Nesta quarta, Stoltenberg reafirmou que neste ano 18 membros chegarão à meta e, mais importante, que a Otan como um todo a alcançará na média de seus orçamentos de defesa nacionais. Em 2023, estava em 1,85% do PIB combinado dos 31 países.

Mais importante, pela primeira vez a Alemanha, país mais rico da Europa, deverá chegar aos 2%. Berlim sempre foi um alvo preferencial de Trump, que também apontava para a dependência energética que o país tinha da Rússia, mitigada após as sanções decorrentes da guerra.

Os EUA puxaram o movimento e aprovaram no ano passado seu maior orçamento militar da história, de US$ 905 bilhões, ou 41% de tudo o que mundo aplicou no setor em 2023, segundo o Instituto Internacional de Estudos Estratégicos (Londres).

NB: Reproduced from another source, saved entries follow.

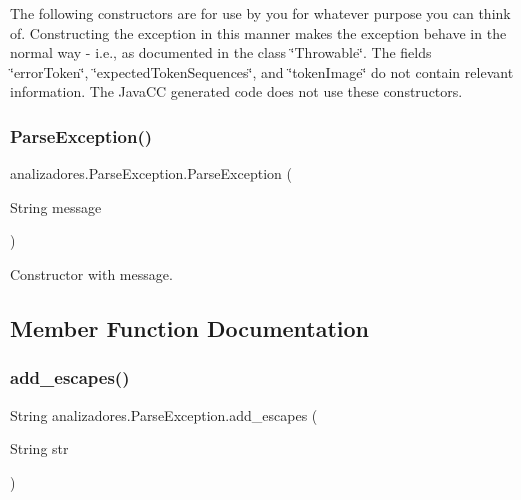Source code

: The following constructors are for use by you for whatever purpose you can think of. Constructing the exception in this manner makes the exception behave in the normal way -\/ i.\+e., as documented in the class \char`\"{}\+Throwable\char`\"{}. The fields \char`\"{}error\+Token\char`\"{}, \char`\"{}expected\+Token\+Sequences\char`\"{}, and \char`\"{}token\+Image\char`\"{} do not contain relevant information. The Java\+CC generated code does not use these constructors. \mbox{\label{classanalizadores_1_1_parse_exception_ad521e60f04650096c71062ec8bf0c0a4}} 
\subsubsection{\texorpdfstring{Parse\+Exception()}{ParseException()}\hspace{0.1cm}{\footnotesize\ttfamily [3/3]}}
{\footnotesize\ttfamily analizadores.\+Parse\+Exception.\+Parse\+Exception (\begin{DoxyParamCaption}\item[{String}]{message }\end{DoxyParamCaption})}

Constructor with message. 

\subsection{Member Function Documentation}
\mbox{\label{classanalizadores_1_1_parse_exception_ad9fe07877080d0a28daa4d139860d110}} 
\subsubsection{\texorpdfstring{add\+\_\+escapes()}{add\_escapes()}}
{\footnotesize\ttfamily String analizadores.\+Parse\+Exception.\+add\+\_\+escapes (\begin{DoxyParamCaption}\item[{String}]{str }\end{DoxyParamCaption})\hspace{0.3cm}{\ttfamily [protected]}}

Em seu balanço anual, divulgado na terça (13), a organização apontou um dispêndio de 3,36% do PIB em defesa pelos americanos. O número difere um pouco do que disse a Otan, de 3,49%, por questões metodológicas e pelo fato de que os dados da aliança são estimativas. Seja como for, o cenário desenhado é o mesmo.

Stoltenberg também buscou rebater a ameaça de Trump de não cumprir o artigo 5 da carta de fundação da Otan, que prevê assistência mútua em caso de agressão a um de seus membros. “Os EUA nunca lutaram uma guerra sozinhos. A crítica que ouvimos não é sobre a Otan, é sobre aliados não gastando o suficiente com a Otan”, afirmou.

Nisso, ele e o ex-presidente concordam. O chefe da Otan pediu também que a Câmara dos Representantes dos EUA aprove a ajuda militar de R$ 300 bilhões à Ucrânia, que passou no Senado nesta semana. Mas lá os republicanos de Trump são maioria e prometem dificultar as coisas para Biden.

De seu lado, o presidente americano está em campanha aberta pela aprovação, emulando o mantra de que, se a Ucrânia cair, Putin não irá parar nela. A tese ganhou reforço com as colocações ambíguas do russo dadas em entrevista ao aliado de Trump Tucker Carlson na semana passada. Putin nega interesse em territórios da Otan, acerca das áreas ocupadas por poloneses e lituanos.